Dr. Francisca Grommé

Francisca Grommé is part of the Digitalisation in Work and Society programme as an assistant professor. She's a lecturer of the course 'Artificial intelligence: The present and future of work'. Francisca works from a background in science and technology studies (STS), political science and digital sociology. Her research focusses on digitalisation in relation to organisational knowledge practices: how digitalisation changes the way data are collected, analysed and verified by the state and in the digital economy. An example of a changing knowledge practice is the increasing adoption of hackathons to generate knowledge and insights from digital data. 

Assistent Professor Grommé about the Master Digitalisation in Work and Society

Francisca is interested in what comes to count as ‘good knowledge’ for governance, who decides on his, and how this changes power relations between citizens and the state and between professions. Central research themes in Francisca’s work are: surveillance, identity, digital work, organisational formats, experiment, expertise, occupations, materiality, participation and citizenship.
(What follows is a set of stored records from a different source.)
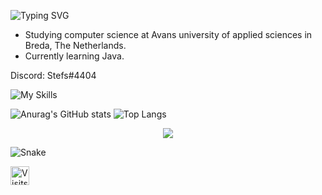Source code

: <p align="left">
<img alt="Typing SVG" src="https://readme-typing-svg.herokuapp.com/?color=%2311cc0a&vCenter=true&width=500&lines=>+./welcome.sh;Hi,+i'm+happy+to+see+you+!;"/>
</p>

- Studying computer science at Avans university of applied sciences in Breda, The Netherlands.
- Currently learning Java.

Discord: Stefs#4404

![My Skills](https://skillicons.dev/icons?i=idea,java,py,stackoverflow,visualstudio,mysql,linux,github,docker,cs,arduino,raspberrypi,mongodb,sqlite,vscode,wordpress&theme=dark&perline=8)

![Anurag's GitHub stats](https://github-readme-stats.vercel.app/api?username=stefsk-glitch&show_icons=true&theme=synthwave)
![Top Langs](https://github-readme-stats.vercel.app/api/top-langs/?username=stefsk-glitch&theme=synthwave)
<p align="center">
  <img src="https://streak-stats.demolab.com/?user=stefsk-glitch&theme=synthwave" />
</p>

![Snake](https://github.com/Stefsk-glitch/Stefsk-glitch/blob/output/github-contribution-grid-snake.svg)

<a href="https://visits.roshan.cyou"><img src="https://visits.roshan.cyou/JBpsrY5Tvj6khjyirtGv?label=Visitors&shadow=1&shadowOpacity=100&swap=0&labelBGColor=484848&countBGColor=2574EA&labelTextColor=FFFFFF&countTextColor=FFFFFF" alt="Visits Counter Badge" height=30px/></a>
Francisca approaches these topics mainly ethnographically: by studying everyday practices in organisations such as public transport, municipalities and statistical offices. She is currently working on the digital governance of Europe’s postcolonial overseas territories (among which the Caribbean Netherlands) and on the use of AI and data analytics in corporate recruitment. She continues to work on the adoption of big data in official statistics, research she started as a postdoc at Goldsmiths, University of London. She also has an ongoing research interest in crime control and surveillance, a topic she wrote her PhD about at the University of Amsterdam.

Jiska Engelbert

Dr. Jiska Engelbert

Jiska Engelbert (PhD, Aberystwyth 2009) is Associate Professor at the Erasmus School of Social & Behavioural Sciences (ESSB). Within the School's Department of Public Administration & Sociology (DPAS), she leads Team Public Issues & Imaginaries. Moreover, she is Strategic Director of the Leiden-Delft-Erasmus Centre for BOLD Cities, and she co-leads the smart cities and communities theme within the Erasmus Vital Cities and Citizens Initiative. 

Vincent Homburg

Dr. Vincent Homburg

Vincent Homburg is Associate Professor in Public Administration at Erasmus University Rotterdam and ERA Chair "e-Governance and Digital Public Services" at the Johan Skytte Institute of Political Studies at the University of Tartu, Estonia. He has a Master’s degree from Twente University (Public Administration) and a PhD degree from Groningen University (Organisation Studies / Information Systems). Currently, his research focuses on e-government (both as a national, Dutch phenomenon, as well as in comparative research) and teaches public management theory, methodology and public information systems courses at bachelor, Master and post initial Master levels. 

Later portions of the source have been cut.